= Task item =
Among these entries, how many lines have the string "Dhani" in them? Only the number is needed.
━━━━━ Provided records
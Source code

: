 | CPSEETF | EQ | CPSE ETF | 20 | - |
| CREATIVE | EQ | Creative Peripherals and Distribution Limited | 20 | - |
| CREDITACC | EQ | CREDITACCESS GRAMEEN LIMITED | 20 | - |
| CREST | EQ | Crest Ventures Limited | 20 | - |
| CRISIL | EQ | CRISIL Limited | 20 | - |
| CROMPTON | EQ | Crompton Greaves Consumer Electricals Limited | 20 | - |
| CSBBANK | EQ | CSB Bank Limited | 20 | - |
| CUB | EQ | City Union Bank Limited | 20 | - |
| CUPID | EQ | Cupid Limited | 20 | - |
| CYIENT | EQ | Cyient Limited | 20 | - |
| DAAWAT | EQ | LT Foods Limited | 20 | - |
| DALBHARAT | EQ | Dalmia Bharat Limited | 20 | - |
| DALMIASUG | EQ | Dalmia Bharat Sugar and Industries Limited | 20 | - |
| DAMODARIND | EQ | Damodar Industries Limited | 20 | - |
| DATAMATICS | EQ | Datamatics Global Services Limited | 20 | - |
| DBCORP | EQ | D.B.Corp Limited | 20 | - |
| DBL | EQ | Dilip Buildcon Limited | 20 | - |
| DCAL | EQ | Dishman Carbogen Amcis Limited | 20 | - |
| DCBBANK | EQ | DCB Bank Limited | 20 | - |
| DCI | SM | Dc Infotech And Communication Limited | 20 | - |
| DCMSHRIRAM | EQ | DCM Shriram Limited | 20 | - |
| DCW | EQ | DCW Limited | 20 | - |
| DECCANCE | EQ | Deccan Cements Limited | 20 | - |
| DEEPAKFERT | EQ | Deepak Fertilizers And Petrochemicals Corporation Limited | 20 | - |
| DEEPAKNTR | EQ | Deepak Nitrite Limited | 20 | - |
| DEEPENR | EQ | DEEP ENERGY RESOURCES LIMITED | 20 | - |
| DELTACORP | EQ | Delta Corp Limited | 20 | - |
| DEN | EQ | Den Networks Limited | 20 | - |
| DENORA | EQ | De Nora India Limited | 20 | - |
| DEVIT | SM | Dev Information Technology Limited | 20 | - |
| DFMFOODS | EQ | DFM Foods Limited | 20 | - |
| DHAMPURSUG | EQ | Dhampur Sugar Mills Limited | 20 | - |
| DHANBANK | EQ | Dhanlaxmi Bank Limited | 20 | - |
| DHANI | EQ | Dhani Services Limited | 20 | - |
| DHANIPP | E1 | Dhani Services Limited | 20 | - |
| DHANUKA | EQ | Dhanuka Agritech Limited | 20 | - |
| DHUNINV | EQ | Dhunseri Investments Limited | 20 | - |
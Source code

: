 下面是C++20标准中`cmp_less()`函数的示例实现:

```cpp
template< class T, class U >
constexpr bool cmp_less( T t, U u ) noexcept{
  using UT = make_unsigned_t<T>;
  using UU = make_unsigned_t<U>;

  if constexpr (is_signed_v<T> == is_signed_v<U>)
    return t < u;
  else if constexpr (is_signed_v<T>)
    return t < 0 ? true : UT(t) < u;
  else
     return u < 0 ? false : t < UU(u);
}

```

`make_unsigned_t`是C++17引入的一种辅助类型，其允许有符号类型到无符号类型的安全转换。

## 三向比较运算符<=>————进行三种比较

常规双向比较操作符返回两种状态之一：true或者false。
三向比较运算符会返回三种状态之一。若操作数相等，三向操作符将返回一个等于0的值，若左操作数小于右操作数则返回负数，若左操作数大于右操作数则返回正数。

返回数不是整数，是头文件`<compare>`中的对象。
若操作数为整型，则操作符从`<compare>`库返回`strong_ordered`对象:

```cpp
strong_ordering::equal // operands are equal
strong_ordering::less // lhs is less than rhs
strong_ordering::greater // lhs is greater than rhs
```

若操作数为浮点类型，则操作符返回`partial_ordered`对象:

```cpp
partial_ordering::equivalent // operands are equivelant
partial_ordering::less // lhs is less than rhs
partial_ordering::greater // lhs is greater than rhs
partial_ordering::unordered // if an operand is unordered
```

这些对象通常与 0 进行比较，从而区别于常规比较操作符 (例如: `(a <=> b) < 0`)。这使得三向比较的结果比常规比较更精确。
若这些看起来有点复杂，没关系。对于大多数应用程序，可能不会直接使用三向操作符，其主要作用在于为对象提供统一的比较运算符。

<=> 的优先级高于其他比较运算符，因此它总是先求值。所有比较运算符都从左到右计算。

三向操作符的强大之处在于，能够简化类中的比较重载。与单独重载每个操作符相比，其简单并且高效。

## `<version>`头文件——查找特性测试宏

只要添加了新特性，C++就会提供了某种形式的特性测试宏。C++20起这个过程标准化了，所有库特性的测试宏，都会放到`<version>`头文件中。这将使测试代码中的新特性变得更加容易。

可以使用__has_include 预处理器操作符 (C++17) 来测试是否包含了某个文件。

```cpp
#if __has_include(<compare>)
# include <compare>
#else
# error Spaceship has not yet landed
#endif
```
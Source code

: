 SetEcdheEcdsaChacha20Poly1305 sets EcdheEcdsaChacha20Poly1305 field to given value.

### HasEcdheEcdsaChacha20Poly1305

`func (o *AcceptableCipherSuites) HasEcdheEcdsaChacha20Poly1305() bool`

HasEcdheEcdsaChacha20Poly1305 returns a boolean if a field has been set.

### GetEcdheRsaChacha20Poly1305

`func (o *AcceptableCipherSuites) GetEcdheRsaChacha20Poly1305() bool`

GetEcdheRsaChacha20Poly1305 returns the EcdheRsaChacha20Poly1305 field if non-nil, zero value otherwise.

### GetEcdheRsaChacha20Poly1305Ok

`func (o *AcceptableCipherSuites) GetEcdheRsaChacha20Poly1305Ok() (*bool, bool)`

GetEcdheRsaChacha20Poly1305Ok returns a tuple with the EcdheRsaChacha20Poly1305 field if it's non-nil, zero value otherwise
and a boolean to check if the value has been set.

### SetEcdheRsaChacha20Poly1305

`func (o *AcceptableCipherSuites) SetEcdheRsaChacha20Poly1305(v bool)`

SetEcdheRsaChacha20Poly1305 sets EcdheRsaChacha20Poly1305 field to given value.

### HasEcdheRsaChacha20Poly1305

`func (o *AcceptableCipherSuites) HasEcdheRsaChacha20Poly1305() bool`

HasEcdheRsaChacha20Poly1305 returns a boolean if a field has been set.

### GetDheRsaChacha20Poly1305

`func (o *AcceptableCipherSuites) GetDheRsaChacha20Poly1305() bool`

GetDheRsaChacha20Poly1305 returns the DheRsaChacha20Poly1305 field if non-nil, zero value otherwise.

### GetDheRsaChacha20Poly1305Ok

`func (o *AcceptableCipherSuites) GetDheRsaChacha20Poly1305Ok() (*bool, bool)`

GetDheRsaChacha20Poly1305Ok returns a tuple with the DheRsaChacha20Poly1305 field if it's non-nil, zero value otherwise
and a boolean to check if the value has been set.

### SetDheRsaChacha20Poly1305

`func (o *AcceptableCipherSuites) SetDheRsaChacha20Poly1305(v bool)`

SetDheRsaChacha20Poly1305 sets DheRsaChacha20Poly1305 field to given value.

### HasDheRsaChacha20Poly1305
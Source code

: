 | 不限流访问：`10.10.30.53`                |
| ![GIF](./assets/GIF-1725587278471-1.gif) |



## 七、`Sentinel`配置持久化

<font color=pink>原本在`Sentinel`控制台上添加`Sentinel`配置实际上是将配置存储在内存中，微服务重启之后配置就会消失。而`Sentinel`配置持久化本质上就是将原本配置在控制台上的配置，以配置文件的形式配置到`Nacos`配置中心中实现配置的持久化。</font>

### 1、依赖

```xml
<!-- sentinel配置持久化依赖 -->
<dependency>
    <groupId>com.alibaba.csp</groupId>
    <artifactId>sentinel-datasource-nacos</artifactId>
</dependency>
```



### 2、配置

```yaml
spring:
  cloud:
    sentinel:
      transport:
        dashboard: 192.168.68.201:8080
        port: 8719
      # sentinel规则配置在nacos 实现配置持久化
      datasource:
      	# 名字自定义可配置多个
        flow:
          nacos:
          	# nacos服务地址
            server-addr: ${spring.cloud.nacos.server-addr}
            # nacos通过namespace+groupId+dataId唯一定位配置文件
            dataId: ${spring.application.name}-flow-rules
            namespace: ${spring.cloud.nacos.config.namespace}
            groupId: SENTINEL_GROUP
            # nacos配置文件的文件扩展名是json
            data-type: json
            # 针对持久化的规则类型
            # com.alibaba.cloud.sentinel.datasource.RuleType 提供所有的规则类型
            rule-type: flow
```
━━━━━━━━━━
= Task response =
2